Il mito di Cipresso  e le sue lacrime eterne - di Carlo Picca

Il cipresso, che è considerato per eccellenza l'albero che si pianta in omaggio ai defunti ed è presente in ogni cimitero nostrano, è anche un fusto largamente diffuso nel nostro territorio, al punto da essere anche fra i principali ceppi fonte di allergia, e chi soffre della sua produzione di polline nei mesi di febbraio e marzo, con congiuntiviti e riniti, sa a cosa mi riferisco.

Il suo fascino è davvero indiscutibile e non a caso il grande Van Gogh, in una lettera, ebbe modo di affermare: I cipressi sono sempre nei miei pensieri. Vorrei farne una tela come i quadri di girasoli e mi stupisce che nessuno li abbia ancora fatti come io li vedo. Sono belli come linee e proporzioni e somigliano ad un obelisco egiziano e il verde è così particolare.

Ma non tutti forse sanno che sulla sua nascita esiste una bellissima e commovente leggenda che lo rende, con il suo mito, molto vicino e sacro agli Dei dell'Olimpo. A tal proposito, fra le più antiche notizie sulla sua origine c'è senza ombra di dubbio quella che proviene dall'autore latino Ovidio, (43 a.C. 18 d.C.), il quale nel libro X delle Metamorfosi descrivendo i fusti di diverso genere, annovera tra essi il cipresso, facendo menzione ad una favola legata al culto di Apollo, Dio greco della musica e della poesia.
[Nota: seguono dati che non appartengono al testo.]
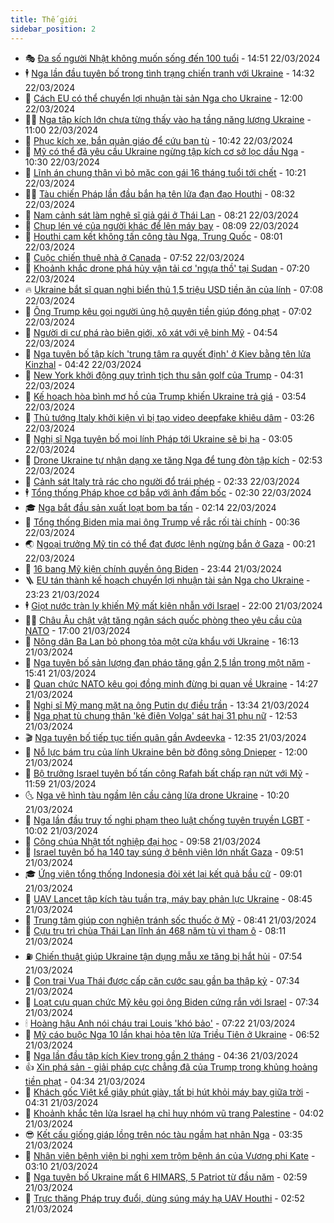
 ```yaml
---
title: Thế giới
sidebar_position: 2
---
```


<!-- vnexpress-the-gioi:START -->
- 🎭 [Đa số người Nhật không muốn sống đến 100 tuổi](https://vnexpress.net/da-so-nguoi-nhat-khong-muon-song-den-100-tuoi-4725520.html) - 14:51 22/03/2024
- 🕴 [Nga lần đầu tuyên bố trong tình trạng chiến tranh với Ukraine](https://vnexpress.net/nga-lan-dau-tuyen-bo-trong-tinh-trang-chien-tranh-voi-ukraine-4725612.html) - 14:32 22/03/2024
- 🤭 [Cách EU có thể chuyển lợi nhuận tài sản Nga cho Ukraine](https://vnexpress.net/cach-eu-co-the-chuyen-loi-nhuan-tai-san-nga-cho-ukraine-4725285.html) - 12:00 22/03/2024
- 🧑‍💻 [Nga tập kích lớn chưa từng thấy vào hạ tầng năng lượng Ukraine](https://vnexpress.net/nga-tap-kich-lon-chua-tung-thay-vao-ha-tang-nang-luong-ukraine-4725584.html) - 11:00 22/03/2024
- 🦏 [Phục kích xe, bắn quản giáo để cứu bạn tù](https://vnexpress.net/phuc-kich-xe-ban-quan-giao-de-cuu-ban-tu-4725573.html) - 10:42 22/03/2024
- 🦒 [Mỹ có thể đã yêu cầu Ukraine ngừng tập kích cơ sở lọc dầu Nga](https://vnexpress.net/my-co-the-da-yeu-cau-ukraine-ngung-tap-kich-co-so-loc-dau-nga-4725566.html) - 10:30 22/03/2024
- 🌈 [Lĩnh án chung thân vì bỏ mặc con gái 16 tháng tuổi tới chết](https://vnexpress.net/linh-an-chung-than-vi-bo-mac-con-gai-16-thang-tuoi-toi-chet-4725550.html) - 10:21 22/03/2024
- 🧑‍🏫 [Tàu chiến Pháp lần đầu bắn hạ tên lửa đạn đạo Houthi](https://vnexpress.net/tau-chien-phap-lan-dau-ban-ha-ten-lua-dan-dao-houthi-4725427.html) - 08:32 22/03/2024
- 🐲 [Nam cảnh sát làm nghệ sĩ giả gái ở Thái Lan](https://vnexpress.net/nam-canh-sat-lam-nghe-si-gia-gai-o-thai-lan-4725366.html) - 08:21 22/03/2024
- 🦒 [Chụp lén vé của người khác để lên máy bay](https://vnexpress.net/chup-len-ve-cua-nguoi-khac-de-len-may-bay-4725345.html) - 08:09 22/03/2024
- 🐻 [Houthi cam kết không tấn công tàu Nga, Trung Quốc](https://vnexpress.net/houthi-cam-ket-khong-tan-cong-tau-nga-trung-quoc-4725314.html) - 08:01 22/03/2024
- 🚀 [Cuộc chiến thuê nhà ở Canada](https://vnexpress.net/cuoc-chien-thue-nha-o-canada-4725010.html) - 07:52 22/03/2024
- 🥰 [Khoảnh khắc drone phá hủy vận tải cơ &#39;ngựa thồ&#39; tại Sudan](https://vnexpress.net/khoanh-khac-drone-pha-huy-van-tai-co-ngua-tho-tai-sudan-4725281.html) - 07:20 22/03/2024
- 🔥 [Ukraine bắt sĩ quan nghi biển thủ 1,5 triệu USD tiền ăn của lính](https://vnexpress.net/ukraine-bat-si-quan-nghi-bien-thu-1-5-trieu-usd-tien-an-cua-linh-4725354.html) - 07:08 22/03/2024
- 🥳 [Ông Trump kêu gọi người ủng hộ quyên tiền giúp đóng phạt](https://vnexpress.net/ong-trump-keu-goi-nguoi-ung-ho-quyen-tien-giup-dong-phat-4725336.html) - 07:02 22/03/2024
- 💼 [Người di cư phá rào biên giới, xô xát với vệ binh Mỹ](https://vnexpress.net/nguoi-di-cu-pha-rao-bien-gioi-xo-xat-voi-ve-binh-my-4725269.html) - 04:54 22/03/2024
- 🤡 [Nga tuyên bố tập kích &#39;trung tâm ra quyết định&#39; ở Kiev bằng tên lửa Kinzhal](https://vnexpress.net/nga-tuyen-bo-tap-kich-trung-tam-ra-quyet-dinh-o-kiev-bang-ten-lua-kinzhal-4725266.html) - 04:42 22/03/2024
- 🌁 [New York khởi động quy trình tịch thu sân golf của Trump](https://vnexpress.net/new-york-khoi-dong-quy-trinh-tich-thu-san-golf-cua-trump-4725251.html) - 04:31 22/03/2024
- 🤩 [Kế hoạch hòa bình mơ hồ của Trump khiến Ukraine trả giá](https://vnexpress.net/ke-hoach-hoa-binh-mo-ho-cua-trump-khien-ukraine-tra-gia-4725052.html) - 03:54 22/03/2024
- 🎉 [Thủ tướng Italy khởi kiện vì bị tạo video deepfake khiêu dâm](https://vnexpress.net/thu-tuong-italy-khoi-kien-vi-bi-tao-video-deepfake-khieu-dam-4725237.html) - 03:26 22/03/2024
- 🎉 [Nghị sĩ Nga tuyên bố mọi lính Pháp tới Ukraine sẽ bị hạ](https://vnexpress.net/nghi-si-nga-tuyen-bo-moi-linh-phap-toi-ukraine-se-bi-ha-4725122.html) - 03:05 22/03/2024
- 🌁 [Drone Ukraine tự nhận dạng xe tăng Nga để tung đòn tập kích](https://vnexpress.net/drone-ukraine-tu-nhan-dang-xe-tang-nga-de-tung-don-tap-kich-4725235.html) - 02:53 22/03/2024
- 🌊 [Cảnh sát Italy trả rác cho người đổ trái phép](https://vnexpress.net/canh-sat-italy-tra-rac-cho-nguoi-do-trai-phep-4725227.html) - 02:33 22/03/2024
- 🕴 [Tổng thống Pháp khoe cơ bắp với ảnh đấm bốc](https://vnexpress.net/tong-thong-phap-khoe-co-bap-voi-anh-dam-boc-4725232.html) - 02:30 22/03/2024
- 🎓 [Nga bắt đầu sản xuất loạt bom ba tấn](https://vnexpress.net/nga-bat-dau-san-xuat-loat-bom-ba-tan-4725238.html) - 02:14 22/03/2024
- 🦩 [Tổng thống Biden mỉa mai ông Trump về rắc rối tài chính](https://vnexpress.net/tong-thong-biden-mia-mai-ong-trump-ve-rac-roi-tai-chinh-4725207.html) - 00:36 22/03/2024
- 🌏 [Ngoại trưởng Mỹ tin có thể đạt được lệnh ngừng bắn ở Gaza](https://vnexpress.net/ngoai-truong-my-tin-co-the-dat-duoc-lenh-ngung-ban-o-gaza-4725205.html) - 00:21 22/03/2024
- 🌋 [16 bang Mỹ kiện chính quyền ông Biden](https://vnexpress.net/16-bang-my-kien-chinh-quyen-ong-biden-4725201.html) - 23:44 21/03/2024
- 🪜 [EU tán thành kế hoạch chuyển lợi nhuận tài sản Nga cho Ukraine](https://vnexpress.net/eu-tan-thanh-ke-hoach-chuyen-loi-nhuan-tai-san-nga-cho-ukraine-4725200.html) - 23:23 21/03/2024
- 🕴 [Giọt nước tràn ly khiến Mỹ mất kiên nhẫn với Israel](https://vnexpress.net/giot-nuoc-tran-ly-khien-my-mat-kien-nhan-voi-israel-4724984.html) - 22:00 21/03/2024
- 🧑‍🏫 [Châu Âu chật vật tăng ngân sách quốc phòng theo yêu cầu của NATO](https://vnexpress.net/chau-au-chat-vat-tang-ngan-sach-quoc-phong-theo-yeu-cau-cua-nato-4724527.html) - 17:00 21/03/2024
- 🌮 [Nông dân Ba Lan bỏ phong tỏa một cửa khẩu với Ukraine](https://vnexpress.net/nong-dan-ba-lan-bo-phong-toa-mot-cua-khau-voi-ukraine-4725172.html) - 16:13 21/03/2024
- 🚦 [Nga tuyên bố sản lượng đạn pháo tăng gần 2,5 lần trong một năm](https://vnexpress.net/nga-tuyen-bo-san-luong-dan-phao-tang-gan-2-5-lan-trong-mot-nam-4725178.html) - 15:41 21/03/2024
- 💫 [Quan chức NATO kêu gọi đồng minh đừng bi quan về Ukraine](https://vnexpress.net/quan-chuc-nato-keu-goi-dong-minh-dung-bi-quan-ve-ukraine-4725149.html) - 14:27 21/03/2024
- 🤡 [Nghị sĩ Mỹ mang mặt nạ ông Putin dự điều trần](https://vnexpress.net/nghi-si-my-mang-mat-na-ong-putin-du-dieu-tran-4725131.html) - 13:34 21/03/2024
- 🦣 [Nga phạt tù chung thân &#39;kẻ điên Volga&#39; sát hại 31 phụ nữ](https://vnexpress.net/nga-phat-tu-chung-than-ke-dien-volga-sat-hai-31-phu-nu-4725147.html) - 12:53 21/03/2024
- 🎬 [Nga tuyên bố tiếp tục tiến quân gần Avdeevka](https://vnexpress.net/nga-tuyen-bo-tiep-tuc-tien-quan-gan-avdeevka-4725136.html) - 12:35 21/03/2024
- 🎉 [Nỗ lực bám trụ của lính Ukraine bên bờ đông sông Dnieper](https://vnexpress.net/no-luc-bam-tru-cua-linh-ukraine-ben-bo-dong-song-dnieper-4725037.html) - 12:00 21/03/2024
- 🎡 [Bộ trưởng Israel tuyên bố tấn công Rafah bất chấp rạn nứt với Mỹ](https://vnexpress.net/bo-truong-israel-tuyen-bo-tan-cong-rafah-bat-chap-ran-nut-voi-my-4725133.html) - 11:59 21/03/2024
- 🌜 [Nga vẽ hình tàu ngầm lên cầu cảng lừa drone Ukraine](https://vnexpress.net/nga-ve-hinh-tau-ngam-len-cau-cang-lua-drone-ukraine-4725098.html) - 10:20 21/03/2024
- 🎡 [Nga lần đầu truy tố nghi phạm theo luật chống tuyên truyền LGBT](https://vnexpress.net/nga-lan-dau-truy-to-nghi-pham-theo-luat-chong-tuyen-truyen-lgbt-4724859.html) - 10:02 21/03/2024
- 🤗 [Công chúa Nhật tốt nghiệp đại học](https://vnexpress.net/cong-chua-nhat-tot-nghiep-dai-hoc-4725089.html) - 09:58 21/03/2024
- 🦩 [Israel tuyên bố hạ 140 tay súng ở bệnh viện lớn nhất Gaza](https://vnexpress.net/israel-tuyen-bo-ha-140-tay-sung-o-benh-vien-lon-nhat-gaza-4725094.html) - 09:51 21/03/2024
- 🎓 [Ứng viên tổng thống Indonesia đòi xét lại kết quả bầu cử](https://vnexpress.net/ung-vien-tong-thong-indonesia-doi-xet-lai-ket-qua-bau-cu-4725017.html) - 09:01 21/03/2024
- 🌁 [UAV Lancet tập kích tàu tuần tra, máy bay phản lực Ukraine](https://vnexpress.net/uav-lancet-tap-kich-tau-tuan-tra-may-bay-phan-luc-ukraine-4725016.html) - 08:45 21/03/2024
- 🤩 [Trung tâm giúp con nghiện tránh sốc thuốc ở Mỹ](https://vnexpress.net/trung-tam-giup-con-nghien-tranh-soc-thuoc-o-my-4724827.html) - 08:41 21/03/2024
- 👹 [Cựu trụ trì chùa Thái Lan lĩnh án 468 năm tù vì tham ô](https://vnexpress.net/cuu-tru-tri-chua-thai-lan-linh-an-468-nam-tu-vi-tham-o-4724979.html) - 08:11 21/03/2024
- ⛽️ [Chiến thuật giúp Ukraine tận dụng mẫu xe tăng bị hắt hủi](https://vnexpress.net/chien-thuat-giup-ukraine-tan-dung-mau-xe-tang-bi-hat-hui-4724916.html) - 07:54 21/03/2024
- 🚀 [Con trai Vua Thái được cấp căn cước sau gần ba thập kỷ](https://vnexpress.net/con-trai-vua-thai-duoc-cap-can-cuoc-sau-gan-ba-thap-ky-4724966.html) - 07:34 21/03/2024
- 🎡 [Loạt cựu quan chức Mỹ kêu gọi ông Biden cứng rắn với Israel](https://vnexpress.net/loat-cuu-quan-chuc-my-keu-goi-ong-biden-cung-ran-voi-israel-4724877.html) - 07:34 21/03/2024
- 🕯 [Hoàng hậu Anh nói cháu trai Louis &#39;khó bảo&#39;](https://vnexpress.net/hoang-hau-anh-noi-chau-trai-louis-kho-bao-4724920.html) - 07:22 21/03/2024
- 🐻 [Mỹ cáo buộc Nga 10 lần khai hỏa tên lửa Triều Tiên ở Ukraine](https://vnexpress.net/my-cao-buoc-nga-10-lan-khai-hoa-ten-lua-trieu-tien-o-ukraine-4724582.html) - 06:52 21/03/2024
- 🚦 [Nga lần đầu tập kích Kiev trong gần 2 tháng](https://vnexpress.net/nga-lan-dau-tap-kich-kiev-trong-gan-2-thang-4724888.html) - 04:36 21/03/2024
- 👍 [Xin phá sản - giải pháp cực chẳng đã của Trump trong khủng hoảng tiền phạt](https://vnexpress.net/xin-pha-san-giai-phap-cuc-chang-da-cua-trump-trong-khung-hoang-tien-phat-4724744.html) - 04:34 21/03/2024
- 🚀 [Khách gốc Việt kể giây phút giày, tất bị hút khỏi máy bay giữa trời](https://vnexpress.net/khach-goc-viet-ke-giay-phut-giay-tat-bi-hut-khoi-may-bay-giua-troi-4724804.html) - 04:31 21/03/2024
- 🌮 [Khoảnh khắc tên lửa Israel hạ chỉ huy nhóm vũ trang Palestine](https://vnexpress.net/khoanh-khac-ten-lua-israel-ha-chi-huy-nhom-vu-trang-palestine-4724860.html) - 04:02 21/03/2024
- 😎 [Kết cấu giống giáp lồng trên nóc tàu ngầm hạt nhân Nga](https://vnexpress.net/ket-cau-giong-giap-long-tren-noc-tau-ngam-hat-nhan-nga-4724785.html) - 03:35 21/03/2024
- 🐲 [Nhân viên bệnh viện bị nghi xem trộm bệnh án của Vương phi Kate](https://vnexpress.net/nhan-vien-benh-vien-bi-nghi-xem-trom-benh-an-cua-vuong-phi-kate-4724830.html) - 03:10 21/03/2024
- 💫 [Nga tuyên bố Ukraine mất 6 HIMARS, 5 Patriot từ đầu năm](https://vnexpress.net/nga-tuyen-bo-ukraine-mat-6-himars-5-patriot-tu-dau-nam-4724800.html) - 02:59 21/03/2024
- 👀 [Trực thăng Pháp truy đuổi, dùng súng máy hạ UAV Houthi](https://vnexpress.net/truc-thang-phap-truy-duoi-dung-sung-may-ha-uav-houthi-4724790.html) - 02:52 21/03/2024<!-- vnexpress-the-gioi:END -->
Il poeta, in questo capitolo (vv. 106-142), racconta infatti che nelle campagne di Cartea viveva Ciparisso, il fanciullo più bello della gente di Ceo e  molto amico del figlio di Zeus. Questo giovane adone aveva un'amicizia senza pari con un cervo gigantesco e sacro alle ninfe di quel luogo, che amava portare sempre a nuovi pascoli e agli specchi d'acqua delle fonti più pure.

Un cervo magnifico, che con le sue corna smisurate velava d'ombra profonda il suo stesso capo, amato da tutti e che senza alcuna paura accedeva nelle case di chiunque, porgendo il suo collo, per farsi accarezzare, anche dalle mani degli sconosciuti. Se non che in un funesto giorno, stanco, il cervo adagiò il suo corpo sul terreno erboso, godendosi la frescura che gli veniva dall'ombra degli alberi. E qui, senza volere, Ciparisso lo trafisse con la punta del giavellotto: come lo vide morente per l'aspra ferita, decise di lasciarsi morire.

Egli infatti fu così addolorato dall'aver condannato a morte il suo bellissimo animale che sprofondando in un'angoscia incontrollabile, implorò ad Apollo, di consentire che le sue lacrime scorressero per sempre. Il Dio acconsentì, così che il ragazzo fu trasformato in un albero maestoso, e la sua resina vegetale a forma di goccioline del tutto simili a lacrime. Le sue membra cominciarono a tingersi di verde e i capelli, che gli spiovevano sulla candida fronte, a mutarsi in ispida chioma che, sempre più rigida, svetta, assottigliandosi in cima, verso il cielo trapunto di stelle.

Da allora, connotato dalla sua verticalità sempre verde, ed il suo imponente erigersi verso l'alto, il Cipresso è il simbolo non solo dello strazio luttuoso ma soprattutto dell'accesso all'eternità, perché accarezzando il cielo dalla terra dove s'innalza, fonda un contatto denso di emozioni fra chi non c'è più e chi con il suo inconsolabile dolore vuole riavvicinarsi per sempre al defunto amato.